┏━━

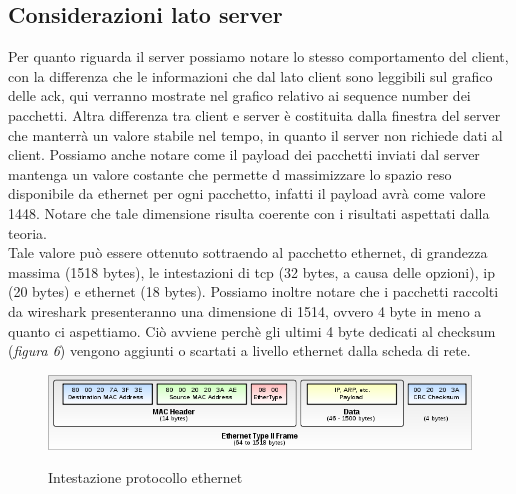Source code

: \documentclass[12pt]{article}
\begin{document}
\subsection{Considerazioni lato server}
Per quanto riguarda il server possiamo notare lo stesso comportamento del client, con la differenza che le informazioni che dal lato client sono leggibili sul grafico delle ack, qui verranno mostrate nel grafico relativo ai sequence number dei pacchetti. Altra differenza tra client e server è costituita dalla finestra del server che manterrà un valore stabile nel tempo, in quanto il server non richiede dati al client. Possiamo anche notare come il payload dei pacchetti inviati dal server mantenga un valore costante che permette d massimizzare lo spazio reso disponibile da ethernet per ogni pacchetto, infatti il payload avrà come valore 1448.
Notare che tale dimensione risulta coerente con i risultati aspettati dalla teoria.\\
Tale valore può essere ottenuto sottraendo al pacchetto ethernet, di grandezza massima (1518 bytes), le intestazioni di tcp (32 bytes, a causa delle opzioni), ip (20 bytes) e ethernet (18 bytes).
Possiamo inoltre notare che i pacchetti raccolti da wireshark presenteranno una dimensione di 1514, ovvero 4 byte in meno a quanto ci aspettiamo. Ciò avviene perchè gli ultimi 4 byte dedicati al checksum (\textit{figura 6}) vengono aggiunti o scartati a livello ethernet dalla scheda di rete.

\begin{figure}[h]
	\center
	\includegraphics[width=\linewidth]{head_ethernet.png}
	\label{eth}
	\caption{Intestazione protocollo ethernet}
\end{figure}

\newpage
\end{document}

┗━━
┏━━

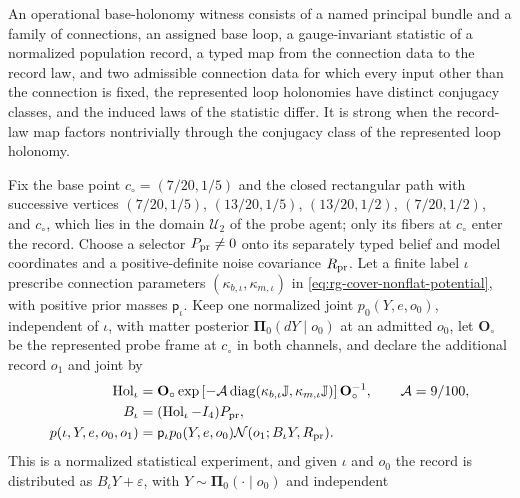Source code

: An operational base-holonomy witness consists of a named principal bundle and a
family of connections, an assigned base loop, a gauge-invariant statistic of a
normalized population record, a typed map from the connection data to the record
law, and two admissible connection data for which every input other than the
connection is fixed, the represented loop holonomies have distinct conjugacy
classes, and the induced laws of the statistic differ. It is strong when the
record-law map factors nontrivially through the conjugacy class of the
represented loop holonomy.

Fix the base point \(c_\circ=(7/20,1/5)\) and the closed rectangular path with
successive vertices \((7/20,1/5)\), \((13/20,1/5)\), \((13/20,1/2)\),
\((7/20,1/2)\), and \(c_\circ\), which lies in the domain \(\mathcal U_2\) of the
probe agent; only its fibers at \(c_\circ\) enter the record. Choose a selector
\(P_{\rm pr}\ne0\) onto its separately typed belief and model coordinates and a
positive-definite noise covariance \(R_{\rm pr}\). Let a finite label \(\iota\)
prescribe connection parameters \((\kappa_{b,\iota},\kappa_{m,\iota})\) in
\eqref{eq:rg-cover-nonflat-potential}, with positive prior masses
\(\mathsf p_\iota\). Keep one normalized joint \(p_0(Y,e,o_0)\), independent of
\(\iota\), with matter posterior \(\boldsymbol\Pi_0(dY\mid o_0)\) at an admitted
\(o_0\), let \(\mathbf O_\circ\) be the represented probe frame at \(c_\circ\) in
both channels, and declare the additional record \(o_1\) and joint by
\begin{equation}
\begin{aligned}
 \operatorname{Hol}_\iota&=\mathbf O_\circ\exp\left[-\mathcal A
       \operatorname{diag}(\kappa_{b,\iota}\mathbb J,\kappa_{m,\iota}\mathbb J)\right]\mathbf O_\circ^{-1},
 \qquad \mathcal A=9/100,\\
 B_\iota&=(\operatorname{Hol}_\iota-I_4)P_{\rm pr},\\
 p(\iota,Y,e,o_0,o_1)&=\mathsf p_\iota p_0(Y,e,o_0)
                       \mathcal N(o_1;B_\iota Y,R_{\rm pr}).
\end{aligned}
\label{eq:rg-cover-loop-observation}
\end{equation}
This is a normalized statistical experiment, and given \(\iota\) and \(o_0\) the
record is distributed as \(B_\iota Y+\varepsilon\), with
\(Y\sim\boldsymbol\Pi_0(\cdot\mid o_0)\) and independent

┗━━
┏━━

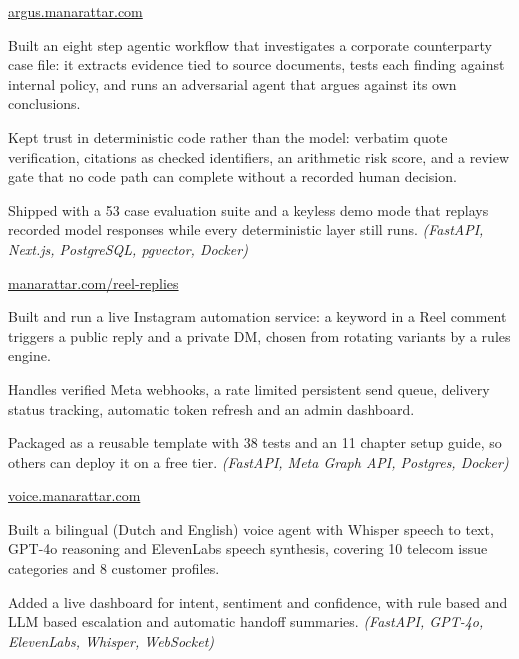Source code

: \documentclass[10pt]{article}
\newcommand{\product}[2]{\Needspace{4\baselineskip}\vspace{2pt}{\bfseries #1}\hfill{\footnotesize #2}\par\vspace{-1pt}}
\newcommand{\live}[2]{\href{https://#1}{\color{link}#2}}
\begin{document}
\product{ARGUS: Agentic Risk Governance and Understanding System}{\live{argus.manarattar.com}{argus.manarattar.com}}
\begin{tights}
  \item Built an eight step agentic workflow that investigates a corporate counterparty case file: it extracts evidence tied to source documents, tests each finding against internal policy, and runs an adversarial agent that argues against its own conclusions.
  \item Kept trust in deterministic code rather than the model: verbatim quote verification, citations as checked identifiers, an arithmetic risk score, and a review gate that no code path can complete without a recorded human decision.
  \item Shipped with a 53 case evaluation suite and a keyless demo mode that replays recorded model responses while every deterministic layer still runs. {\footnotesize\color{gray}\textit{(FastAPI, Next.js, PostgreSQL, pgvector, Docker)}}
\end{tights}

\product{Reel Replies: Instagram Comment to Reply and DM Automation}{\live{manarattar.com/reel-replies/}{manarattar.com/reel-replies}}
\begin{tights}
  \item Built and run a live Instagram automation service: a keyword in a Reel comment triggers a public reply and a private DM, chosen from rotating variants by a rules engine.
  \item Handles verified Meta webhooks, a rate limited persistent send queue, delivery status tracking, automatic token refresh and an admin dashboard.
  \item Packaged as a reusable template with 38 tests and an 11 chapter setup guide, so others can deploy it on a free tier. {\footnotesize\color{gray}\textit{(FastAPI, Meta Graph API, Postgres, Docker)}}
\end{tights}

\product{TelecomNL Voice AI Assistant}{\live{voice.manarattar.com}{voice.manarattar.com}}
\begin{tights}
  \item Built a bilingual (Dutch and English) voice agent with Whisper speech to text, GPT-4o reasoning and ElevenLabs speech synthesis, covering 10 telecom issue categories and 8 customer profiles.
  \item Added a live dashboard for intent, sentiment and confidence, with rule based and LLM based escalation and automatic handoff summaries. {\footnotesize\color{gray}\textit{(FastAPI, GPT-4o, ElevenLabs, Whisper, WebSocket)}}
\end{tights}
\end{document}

┗━━

What you should do
Report every line of the data above that contains the string "label" by copying it in full.

Solution to the exercise
	\label{eth}
positive-definite noise covariance \(R_{\rm pr}\). Let a finite label \(\iota\)
\label{eq:rg-cover-loop-observation}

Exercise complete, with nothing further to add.